Dataset excerpts:
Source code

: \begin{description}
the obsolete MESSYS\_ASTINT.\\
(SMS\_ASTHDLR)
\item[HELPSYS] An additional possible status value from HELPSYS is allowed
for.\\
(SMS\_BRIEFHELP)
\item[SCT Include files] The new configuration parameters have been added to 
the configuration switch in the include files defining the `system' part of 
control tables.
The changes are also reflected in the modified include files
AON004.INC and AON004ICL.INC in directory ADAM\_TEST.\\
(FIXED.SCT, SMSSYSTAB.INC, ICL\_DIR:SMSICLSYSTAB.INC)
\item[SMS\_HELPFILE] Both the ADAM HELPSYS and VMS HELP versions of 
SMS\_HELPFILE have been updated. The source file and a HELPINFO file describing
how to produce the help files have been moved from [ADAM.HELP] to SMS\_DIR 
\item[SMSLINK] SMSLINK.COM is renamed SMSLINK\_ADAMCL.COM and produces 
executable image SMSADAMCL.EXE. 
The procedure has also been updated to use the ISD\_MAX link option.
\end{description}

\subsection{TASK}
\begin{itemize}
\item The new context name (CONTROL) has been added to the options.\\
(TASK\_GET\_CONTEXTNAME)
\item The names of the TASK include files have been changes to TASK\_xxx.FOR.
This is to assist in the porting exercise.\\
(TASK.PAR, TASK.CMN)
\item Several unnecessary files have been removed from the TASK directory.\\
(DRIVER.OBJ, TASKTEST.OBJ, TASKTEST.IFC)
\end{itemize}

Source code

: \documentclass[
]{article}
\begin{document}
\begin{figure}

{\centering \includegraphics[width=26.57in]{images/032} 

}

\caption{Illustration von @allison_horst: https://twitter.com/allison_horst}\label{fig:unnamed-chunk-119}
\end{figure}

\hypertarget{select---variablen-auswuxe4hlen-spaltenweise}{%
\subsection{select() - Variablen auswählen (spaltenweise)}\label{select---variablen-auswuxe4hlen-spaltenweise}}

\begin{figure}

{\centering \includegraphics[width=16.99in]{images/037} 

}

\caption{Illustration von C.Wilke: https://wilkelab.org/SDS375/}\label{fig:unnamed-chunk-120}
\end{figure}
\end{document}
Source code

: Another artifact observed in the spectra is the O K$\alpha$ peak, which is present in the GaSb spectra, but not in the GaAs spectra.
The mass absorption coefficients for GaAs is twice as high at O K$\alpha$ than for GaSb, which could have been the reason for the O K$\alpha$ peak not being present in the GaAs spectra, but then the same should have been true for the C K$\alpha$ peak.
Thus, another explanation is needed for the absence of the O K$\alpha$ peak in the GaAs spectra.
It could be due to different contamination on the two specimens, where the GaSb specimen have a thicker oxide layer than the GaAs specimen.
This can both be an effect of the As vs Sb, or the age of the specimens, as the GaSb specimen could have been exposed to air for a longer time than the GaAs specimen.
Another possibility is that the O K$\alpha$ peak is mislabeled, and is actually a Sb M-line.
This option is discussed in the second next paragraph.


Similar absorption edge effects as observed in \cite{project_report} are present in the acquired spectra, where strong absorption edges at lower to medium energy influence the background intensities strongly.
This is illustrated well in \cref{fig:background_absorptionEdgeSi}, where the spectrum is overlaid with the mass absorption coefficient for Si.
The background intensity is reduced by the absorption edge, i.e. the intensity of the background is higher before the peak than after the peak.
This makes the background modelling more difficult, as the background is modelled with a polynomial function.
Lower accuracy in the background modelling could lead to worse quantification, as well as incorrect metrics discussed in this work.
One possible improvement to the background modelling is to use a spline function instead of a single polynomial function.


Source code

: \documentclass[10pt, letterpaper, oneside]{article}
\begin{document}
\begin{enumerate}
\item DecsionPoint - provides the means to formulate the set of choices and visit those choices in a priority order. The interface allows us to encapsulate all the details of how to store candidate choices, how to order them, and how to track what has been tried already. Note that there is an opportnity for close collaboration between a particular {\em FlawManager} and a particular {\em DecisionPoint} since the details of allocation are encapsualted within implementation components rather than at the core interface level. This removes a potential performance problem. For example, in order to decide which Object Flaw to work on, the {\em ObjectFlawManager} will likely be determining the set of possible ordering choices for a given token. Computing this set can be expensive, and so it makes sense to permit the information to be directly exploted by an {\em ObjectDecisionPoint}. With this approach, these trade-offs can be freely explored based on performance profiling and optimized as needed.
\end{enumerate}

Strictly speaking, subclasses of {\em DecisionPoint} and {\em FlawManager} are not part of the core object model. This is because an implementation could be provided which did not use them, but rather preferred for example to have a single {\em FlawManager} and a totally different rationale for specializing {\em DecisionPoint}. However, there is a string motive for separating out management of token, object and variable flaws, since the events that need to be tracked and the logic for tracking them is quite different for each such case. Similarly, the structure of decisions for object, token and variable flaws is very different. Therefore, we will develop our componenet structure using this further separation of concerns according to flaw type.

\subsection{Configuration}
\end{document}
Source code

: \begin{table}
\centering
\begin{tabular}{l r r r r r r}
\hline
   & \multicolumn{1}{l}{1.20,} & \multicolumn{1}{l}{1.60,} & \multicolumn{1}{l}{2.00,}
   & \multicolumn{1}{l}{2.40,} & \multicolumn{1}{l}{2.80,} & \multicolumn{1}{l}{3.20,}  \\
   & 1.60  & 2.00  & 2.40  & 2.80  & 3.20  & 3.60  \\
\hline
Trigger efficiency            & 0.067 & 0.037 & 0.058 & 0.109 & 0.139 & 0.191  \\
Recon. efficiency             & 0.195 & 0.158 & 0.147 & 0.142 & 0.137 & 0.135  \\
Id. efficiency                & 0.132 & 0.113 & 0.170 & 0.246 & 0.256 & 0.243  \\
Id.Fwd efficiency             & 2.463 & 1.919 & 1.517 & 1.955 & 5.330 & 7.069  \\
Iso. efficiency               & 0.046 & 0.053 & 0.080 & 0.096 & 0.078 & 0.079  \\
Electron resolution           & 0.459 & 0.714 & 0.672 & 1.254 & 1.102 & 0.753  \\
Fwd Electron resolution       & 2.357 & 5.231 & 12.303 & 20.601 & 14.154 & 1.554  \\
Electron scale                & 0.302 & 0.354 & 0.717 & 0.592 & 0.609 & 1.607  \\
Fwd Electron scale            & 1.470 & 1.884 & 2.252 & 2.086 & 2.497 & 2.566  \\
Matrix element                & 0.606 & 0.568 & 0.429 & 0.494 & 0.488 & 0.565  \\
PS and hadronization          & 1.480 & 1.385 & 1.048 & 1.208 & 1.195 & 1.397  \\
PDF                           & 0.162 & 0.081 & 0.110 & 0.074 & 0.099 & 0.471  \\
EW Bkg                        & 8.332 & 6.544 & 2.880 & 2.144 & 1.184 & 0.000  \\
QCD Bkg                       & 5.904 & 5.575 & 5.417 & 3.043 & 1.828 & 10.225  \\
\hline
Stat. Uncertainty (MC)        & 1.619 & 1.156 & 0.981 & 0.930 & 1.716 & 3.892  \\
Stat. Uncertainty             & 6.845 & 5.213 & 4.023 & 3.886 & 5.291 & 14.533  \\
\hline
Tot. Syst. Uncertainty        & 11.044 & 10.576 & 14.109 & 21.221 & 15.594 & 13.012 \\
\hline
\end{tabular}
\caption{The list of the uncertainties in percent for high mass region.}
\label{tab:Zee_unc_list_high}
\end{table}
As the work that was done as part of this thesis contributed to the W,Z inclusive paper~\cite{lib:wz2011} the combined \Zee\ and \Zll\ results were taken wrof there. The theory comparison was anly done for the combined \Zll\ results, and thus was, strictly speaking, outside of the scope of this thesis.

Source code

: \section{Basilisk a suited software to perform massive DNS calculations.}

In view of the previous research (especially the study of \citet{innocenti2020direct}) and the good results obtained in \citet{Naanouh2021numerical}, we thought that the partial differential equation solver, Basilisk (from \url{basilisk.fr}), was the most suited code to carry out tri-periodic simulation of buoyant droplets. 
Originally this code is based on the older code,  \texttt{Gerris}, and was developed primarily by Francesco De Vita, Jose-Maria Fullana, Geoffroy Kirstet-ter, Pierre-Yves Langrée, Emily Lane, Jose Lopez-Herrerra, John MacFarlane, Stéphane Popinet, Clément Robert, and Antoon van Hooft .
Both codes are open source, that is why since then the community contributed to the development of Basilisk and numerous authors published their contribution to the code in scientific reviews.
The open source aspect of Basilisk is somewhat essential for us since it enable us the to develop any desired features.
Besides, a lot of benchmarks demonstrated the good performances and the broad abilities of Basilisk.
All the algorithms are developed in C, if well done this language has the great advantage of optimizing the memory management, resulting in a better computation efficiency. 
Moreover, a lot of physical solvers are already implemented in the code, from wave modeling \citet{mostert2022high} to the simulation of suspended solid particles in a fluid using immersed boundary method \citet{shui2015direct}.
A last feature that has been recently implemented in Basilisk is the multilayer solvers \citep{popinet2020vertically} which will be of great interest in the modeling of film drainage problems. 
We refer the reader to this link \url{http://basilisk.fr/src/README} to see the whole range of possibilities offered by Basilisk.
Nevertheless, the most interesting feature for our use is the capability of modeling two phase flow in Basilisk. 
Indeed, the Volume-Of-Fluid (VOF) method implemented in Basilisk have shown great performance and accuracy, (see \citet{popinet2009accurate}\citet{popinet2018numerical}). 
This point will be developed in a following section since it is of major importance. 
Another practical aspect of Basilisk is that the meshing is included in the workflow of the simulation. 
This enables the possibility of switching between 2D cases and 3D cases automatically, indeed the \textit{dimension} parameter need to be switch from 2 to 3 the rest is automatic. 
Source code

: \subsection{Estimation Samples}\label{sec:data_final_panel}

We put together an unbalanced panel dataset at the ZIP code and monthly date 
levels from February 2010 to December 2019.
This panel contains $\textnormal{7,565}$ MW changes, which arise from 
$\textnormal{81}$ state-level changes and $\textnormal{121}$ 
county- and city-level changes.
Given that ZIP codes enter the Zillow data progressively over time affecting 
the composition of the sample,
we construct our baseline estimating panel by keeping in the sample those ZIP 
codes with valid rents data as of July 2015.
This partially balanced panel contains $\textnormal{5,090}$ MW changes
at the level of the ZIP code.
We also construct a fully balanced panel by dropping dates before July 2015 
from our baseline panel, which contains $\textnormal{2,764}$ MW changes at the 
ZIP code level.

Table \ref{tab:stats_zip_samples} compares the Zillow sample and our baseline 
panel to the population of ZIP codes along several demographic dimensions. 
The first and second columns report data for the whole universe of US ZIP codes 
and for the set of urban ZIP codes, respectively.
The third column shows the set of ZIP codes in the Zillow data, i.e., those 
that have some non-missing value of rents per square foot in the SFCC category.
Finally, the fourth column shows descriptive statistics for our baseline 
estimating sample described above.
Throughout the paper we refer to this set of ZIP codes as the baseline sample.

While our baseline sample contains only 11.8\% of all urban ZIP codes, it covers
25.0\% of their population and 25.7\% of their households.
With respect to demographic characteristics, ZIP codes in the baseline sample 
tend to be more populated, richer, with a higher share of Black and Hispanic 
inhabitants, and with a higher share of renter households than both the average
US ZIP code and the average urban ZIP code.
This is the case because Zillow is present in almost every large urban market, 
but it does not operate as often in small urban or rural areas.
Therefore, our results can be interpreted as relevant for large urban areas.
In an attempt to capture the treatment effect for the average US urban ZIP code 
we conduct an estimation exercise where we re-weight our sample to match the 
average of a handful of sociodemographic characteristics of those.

What to do: Look for the string "polynomial" in the entries above. Copy every line that has it.

Answer section:
This makes the background modelling more difficult, as the background is modelled with a polynomial function.
One possible improvement to the background modelling is to use a spline function instead of a single polynomial function.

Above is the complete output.